ABOUT THIS TASK: From the material below, copy each line that holds the word "based".

RECORDS FOR THE EXERCISE:
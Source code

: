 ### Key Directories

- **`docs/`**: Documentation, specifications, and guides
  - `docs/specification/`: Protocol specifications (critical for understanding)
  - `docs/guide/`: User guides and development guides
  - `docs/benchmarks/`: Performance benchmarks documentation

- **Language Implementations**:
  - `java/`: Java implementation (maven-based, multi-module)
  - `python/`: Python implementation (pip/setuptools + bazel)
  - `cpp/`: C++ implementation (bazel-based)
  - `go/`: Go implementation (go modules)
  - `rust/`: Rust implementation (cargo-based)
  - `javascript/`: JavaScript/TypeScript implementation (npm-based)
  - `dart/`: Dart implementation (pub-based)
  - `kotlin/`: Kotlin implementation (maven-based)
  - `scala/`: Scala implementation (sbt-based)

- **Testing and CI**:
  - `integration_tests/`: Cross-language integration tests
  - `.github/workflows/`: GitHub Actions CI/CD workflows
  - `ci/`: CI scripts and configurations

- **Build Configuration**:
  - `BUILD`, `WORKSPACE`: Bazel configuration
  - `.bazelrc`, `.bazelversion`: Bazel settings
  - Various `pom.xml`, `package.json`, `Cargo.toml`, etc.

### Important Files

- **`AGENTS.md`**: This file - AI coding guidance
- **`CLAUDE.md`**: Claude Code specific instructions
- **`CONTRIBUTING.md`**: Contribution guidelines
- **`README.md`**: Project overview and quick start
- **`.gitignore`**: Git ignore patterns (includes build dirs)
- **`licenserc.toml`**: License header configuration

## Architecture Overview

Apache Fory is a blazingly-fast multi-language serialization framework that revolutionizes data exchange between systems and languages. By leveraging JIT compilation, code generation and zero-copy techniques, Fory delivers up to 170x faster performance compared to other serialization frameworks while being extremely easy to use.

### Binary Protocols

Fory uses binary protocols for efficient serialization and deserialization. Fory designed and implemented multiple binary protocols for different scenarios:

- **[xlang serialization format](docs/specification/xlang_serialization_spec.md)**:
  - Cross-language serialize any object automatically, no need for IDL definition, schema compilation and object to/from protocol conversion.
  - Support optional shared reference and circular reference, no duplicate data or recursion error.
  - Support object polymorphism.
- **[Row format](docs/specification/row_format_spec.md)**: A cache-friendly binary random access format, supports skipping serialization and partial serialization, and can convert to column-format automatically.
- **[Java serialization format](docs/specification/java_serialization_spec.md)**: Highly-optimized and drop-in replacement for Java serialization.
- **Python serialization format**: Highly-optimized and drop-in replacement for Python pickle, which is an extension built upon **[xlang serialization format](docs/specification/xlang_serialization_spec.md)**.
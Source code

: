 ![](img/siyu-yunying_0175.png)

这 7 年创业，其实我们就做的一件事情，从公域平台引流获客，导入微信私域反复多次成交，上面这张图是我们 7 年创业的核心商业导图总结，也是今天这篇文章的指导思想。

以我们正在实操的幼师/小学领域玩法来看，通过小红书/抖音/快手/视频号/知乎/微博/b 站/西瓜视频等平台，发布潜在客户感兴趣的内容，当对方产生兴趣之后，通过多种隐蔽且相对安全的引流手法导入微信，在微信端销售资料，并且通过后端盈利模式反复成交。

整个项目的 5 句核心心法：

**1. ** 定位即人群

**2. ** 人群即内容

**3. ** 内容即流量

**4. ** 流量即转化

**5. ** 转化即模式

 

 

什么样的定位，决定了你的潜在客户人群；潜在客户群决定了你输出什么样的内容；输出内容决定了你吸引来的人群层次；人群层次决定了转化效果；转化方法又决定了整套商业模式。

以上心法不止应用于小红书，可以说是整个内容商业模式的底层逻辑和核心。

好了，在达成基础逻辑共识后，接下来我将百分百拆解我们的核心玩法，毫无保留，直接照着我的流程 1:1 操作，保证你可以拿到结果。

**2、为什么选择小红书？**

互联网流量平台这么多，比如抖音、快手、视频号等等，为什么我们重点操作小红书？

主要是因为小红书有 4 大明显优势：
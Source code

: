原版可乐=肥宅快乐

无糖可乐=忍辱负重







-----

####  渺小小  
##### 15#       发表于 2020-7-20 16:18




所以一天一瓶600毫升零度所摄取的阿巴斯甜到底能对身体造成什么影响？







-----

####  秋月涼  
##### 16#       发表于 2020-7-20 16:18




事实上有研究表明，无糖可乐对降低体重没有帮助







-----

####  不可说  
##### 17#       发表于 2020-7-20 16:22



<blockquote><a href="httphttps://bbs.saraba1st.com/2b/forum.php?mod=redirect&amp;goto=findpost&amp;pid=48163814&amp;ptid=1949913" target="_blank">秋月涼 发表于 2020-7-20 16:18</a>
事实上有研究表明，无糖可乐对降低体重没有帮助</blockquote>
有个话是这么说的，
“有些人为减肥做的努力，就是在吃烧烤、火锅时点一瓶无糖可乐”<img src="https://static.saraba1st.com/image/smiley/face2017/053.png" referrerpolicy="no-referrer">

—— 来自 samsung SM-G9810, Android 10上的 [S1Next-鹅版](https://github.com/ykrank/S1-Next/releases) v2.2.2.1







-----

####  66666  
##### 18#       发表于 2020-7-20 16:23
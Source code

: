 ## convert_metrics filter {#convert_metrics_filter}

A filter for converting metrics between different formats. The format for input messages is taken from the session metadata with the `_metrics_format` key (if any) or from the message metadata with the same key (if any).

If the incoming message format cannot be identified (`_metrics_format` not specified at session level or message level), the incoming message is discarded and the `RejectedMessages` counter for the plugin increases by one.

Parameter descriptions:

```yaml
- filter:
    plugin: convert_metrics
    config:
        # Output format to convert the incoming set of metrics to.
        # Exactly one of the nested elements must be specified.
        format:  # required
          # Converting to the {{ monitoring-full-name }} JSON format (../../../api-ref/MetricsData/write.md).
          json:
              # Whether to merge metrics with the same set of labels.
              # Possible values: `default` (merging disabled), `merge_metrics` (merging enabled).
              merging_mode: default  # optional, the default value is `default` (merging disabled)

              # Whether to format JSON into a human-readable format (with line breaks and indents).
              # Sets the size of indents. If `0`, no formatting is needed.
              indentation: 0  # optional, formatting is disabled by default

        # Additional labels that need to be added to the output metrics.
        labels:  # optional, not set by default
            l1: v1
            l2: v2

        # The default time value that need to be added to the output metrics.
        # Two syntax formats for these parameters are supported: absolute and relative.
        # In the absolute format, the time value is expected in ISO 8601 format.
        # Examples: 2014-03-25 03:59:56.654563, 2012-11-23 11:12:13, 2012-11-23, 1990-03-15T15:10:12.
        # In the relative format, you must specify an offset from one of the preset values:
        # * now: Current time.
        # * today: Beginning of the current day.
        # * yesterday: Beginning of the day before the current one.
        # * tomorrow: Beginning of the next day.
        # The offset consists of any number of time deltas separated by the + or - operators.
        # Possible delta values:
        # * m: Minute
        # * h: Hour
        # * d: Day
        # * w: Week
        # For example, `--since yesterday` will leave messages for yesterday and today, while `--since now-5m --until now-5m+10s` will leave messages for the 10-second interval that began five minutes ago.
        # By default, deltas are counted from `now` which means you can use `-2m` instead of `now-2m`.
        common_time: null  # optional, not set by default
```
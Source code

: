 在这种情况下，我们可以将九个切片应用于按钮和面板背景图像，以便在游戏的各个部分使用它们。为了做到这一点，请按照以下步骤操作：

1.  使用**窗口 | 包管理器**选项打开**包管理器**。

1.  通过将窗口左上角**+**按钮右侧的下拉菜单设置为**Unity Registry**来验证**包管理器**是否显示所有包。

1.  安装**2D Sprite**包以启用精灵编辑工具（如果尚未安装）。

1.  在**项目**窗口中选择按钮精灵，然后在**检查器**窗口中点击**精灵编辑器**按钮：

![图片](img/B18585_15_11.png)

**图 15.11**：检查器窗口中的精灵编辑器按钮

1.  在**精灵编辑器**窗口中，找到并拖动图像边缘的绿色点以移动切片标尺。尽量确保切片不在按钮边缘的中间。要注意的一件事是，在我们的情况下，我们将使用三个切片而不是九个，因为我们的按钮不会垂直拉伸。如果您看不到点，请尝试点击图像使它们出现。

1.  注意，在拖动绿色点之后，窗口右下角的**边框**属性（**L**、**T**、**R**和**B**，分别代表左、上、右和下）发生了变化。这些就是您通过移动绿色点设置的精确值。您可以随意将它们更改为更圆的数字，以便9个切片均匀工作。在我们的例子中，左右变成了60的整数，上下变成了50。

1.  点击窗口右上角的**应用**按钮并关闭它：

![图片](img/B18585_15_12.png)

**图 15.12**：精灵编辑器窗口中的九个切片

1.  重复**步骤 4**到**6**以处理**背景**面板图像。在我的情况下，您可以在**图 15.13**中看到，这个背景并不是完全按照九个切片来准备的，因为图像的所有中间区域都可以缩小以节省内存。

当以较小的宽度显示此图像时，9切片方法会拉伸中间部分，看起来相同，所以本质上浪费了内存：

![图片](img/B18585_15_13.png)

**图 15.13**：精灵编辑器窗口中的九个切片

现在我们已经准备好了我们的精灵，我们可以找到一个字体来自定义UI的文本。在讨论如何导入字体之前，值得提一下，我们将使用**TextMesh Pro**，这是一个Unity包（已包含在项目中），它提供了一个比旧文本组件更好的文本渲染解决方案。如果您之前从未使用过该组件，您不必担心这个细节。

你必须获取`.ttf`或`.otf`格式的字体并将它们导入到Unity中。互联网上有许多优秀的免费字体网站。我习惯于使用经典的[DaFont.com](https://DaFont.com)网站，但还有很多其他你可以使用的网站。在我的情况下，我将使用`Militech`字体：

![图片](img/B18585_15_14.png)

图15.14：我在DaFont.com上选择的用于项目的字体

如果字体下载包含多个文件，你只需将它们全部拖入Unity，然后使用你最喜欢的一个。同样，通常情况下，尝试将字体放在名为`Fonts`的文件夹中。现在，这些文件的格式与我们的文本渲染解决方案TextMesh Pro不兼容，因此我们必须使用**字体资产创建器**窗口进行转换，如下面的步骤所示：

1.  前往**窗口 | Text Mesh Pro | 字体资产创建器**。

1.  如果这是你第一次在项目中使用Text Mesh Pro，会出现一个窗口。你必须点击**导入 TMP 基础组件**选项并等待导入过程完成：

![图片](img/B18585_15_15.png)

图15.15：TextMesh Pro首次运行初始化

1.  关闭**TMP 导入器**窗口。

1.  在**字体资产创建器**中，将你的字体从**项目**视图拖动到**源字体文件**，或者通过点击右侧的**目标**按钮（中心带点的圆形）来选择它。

ANSWER SECTION:
  - `java/`: Java implementation (maven-based, multi-module)
  - `cpp/`: C++ implementation (bazel-based)
  - `rust/`: Rust implementation (cargo-based)
  - `javascript/`: JavaScript/TypeScript implementation (npm-based)
  - `dart/`: Dart implementation (pub-based)
  - `kotlin/`: Kotlin implementation (maven-based)
  - `scala/`: Scala implementation (sbt-based)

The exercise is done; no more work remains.